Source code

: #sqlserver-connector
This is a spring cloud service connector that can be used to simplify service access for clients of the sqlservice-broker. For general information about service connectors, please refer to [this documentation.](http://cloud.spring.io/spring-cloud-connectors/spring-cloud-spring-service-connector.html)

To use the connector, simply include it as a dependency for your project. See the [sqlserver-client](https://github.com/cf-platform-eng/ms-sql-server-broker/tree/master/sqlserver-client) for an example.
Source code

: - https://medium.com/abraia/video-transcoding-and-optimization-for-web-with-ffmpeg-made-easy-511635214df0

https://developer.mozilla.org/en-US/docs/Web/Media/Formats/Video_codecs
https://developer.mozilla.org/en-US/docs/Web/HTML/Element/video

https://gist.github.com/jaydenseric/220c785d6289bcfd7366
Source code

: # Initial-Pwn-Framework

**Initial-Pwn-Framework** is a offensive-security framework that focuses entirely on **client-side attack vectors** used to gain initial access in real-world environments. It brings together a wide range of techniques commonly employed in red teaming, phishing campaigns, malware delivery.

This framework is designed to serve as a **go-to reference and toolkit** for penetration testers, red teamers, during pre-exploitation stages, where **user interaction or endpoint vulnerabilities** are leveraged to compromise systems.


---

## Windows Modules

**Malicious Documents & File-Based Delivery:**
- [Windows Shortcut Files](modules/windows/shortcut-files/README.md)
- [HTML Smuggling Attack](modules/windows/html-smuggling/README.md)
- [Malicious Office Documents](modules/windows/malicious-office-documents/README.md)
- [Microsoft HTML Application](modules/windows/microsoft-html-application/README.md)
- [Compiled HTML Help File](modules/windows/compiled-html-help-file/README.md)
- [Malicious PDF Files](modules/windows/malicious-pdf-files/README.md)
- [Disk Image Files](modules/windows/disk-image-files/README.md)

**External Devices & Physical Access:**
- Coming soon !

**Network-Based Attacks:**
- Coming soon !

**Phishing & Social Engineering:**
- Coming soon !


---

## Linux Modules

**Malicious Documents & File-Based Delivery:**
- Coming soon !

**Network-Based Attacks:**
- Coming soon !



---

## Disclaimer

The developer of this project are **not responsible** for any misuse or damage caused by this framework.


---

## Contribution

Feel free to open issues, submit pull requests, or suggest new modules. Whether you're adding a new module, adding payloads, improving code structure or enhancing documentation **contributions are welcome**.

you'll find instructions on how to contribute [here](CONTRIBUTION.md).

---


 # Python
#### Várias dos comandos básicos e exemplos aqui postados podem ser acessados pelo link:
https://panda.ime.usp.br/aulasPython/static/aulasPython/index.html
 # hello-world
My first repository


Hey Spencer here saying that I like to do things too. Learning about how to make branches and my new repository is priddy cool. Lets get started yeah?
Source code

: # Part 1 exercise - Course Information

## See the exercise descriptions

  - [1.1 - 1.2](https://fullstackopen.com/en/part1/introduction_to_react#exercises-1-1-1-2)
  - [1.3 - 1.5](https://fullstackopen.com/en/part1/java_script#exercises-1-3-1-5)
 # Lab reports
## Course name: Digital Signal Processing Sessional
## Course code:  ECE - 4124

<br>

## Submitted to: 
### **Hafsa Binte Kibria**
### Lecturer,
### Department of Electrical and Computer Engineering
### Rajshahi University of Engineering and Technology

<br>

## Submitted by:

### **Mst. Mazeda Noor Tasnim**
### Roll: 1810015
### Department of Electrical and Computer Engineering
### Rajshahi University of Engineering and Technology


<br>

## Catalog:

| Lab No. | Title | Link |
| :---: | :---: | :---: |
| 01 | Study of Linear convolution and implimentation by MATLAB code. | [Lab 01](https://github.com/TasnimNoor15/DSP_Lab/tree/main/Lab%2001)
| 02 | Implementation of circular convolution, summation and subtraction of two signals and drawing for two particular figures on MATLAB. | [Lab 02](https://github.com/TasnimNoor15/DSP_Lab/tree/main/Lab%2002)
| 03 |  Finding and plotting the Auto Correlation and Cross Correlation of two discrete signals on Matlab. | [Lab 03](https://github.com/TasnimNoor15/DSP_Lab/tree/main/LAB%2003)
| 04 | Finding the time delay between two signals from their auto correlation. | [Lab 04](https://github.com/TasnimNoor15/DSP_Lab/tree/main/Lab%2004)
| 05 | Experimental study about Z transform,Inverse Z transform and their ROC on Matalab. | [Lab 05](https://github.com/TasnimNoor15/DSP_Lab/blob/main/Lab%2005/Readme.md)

########

Whenever a line of the material above contains the string "Files", copy that line out.

**WORKED SOLUTION**.
- [Windows Shortcut Files](modules/windows/shortcut-files/README.md)
- [Malicious PDF Files](modules/windows/malicious-pdf-files/README.md)
- [Disk Image Files](modules/windows/disk-image-files/README.md)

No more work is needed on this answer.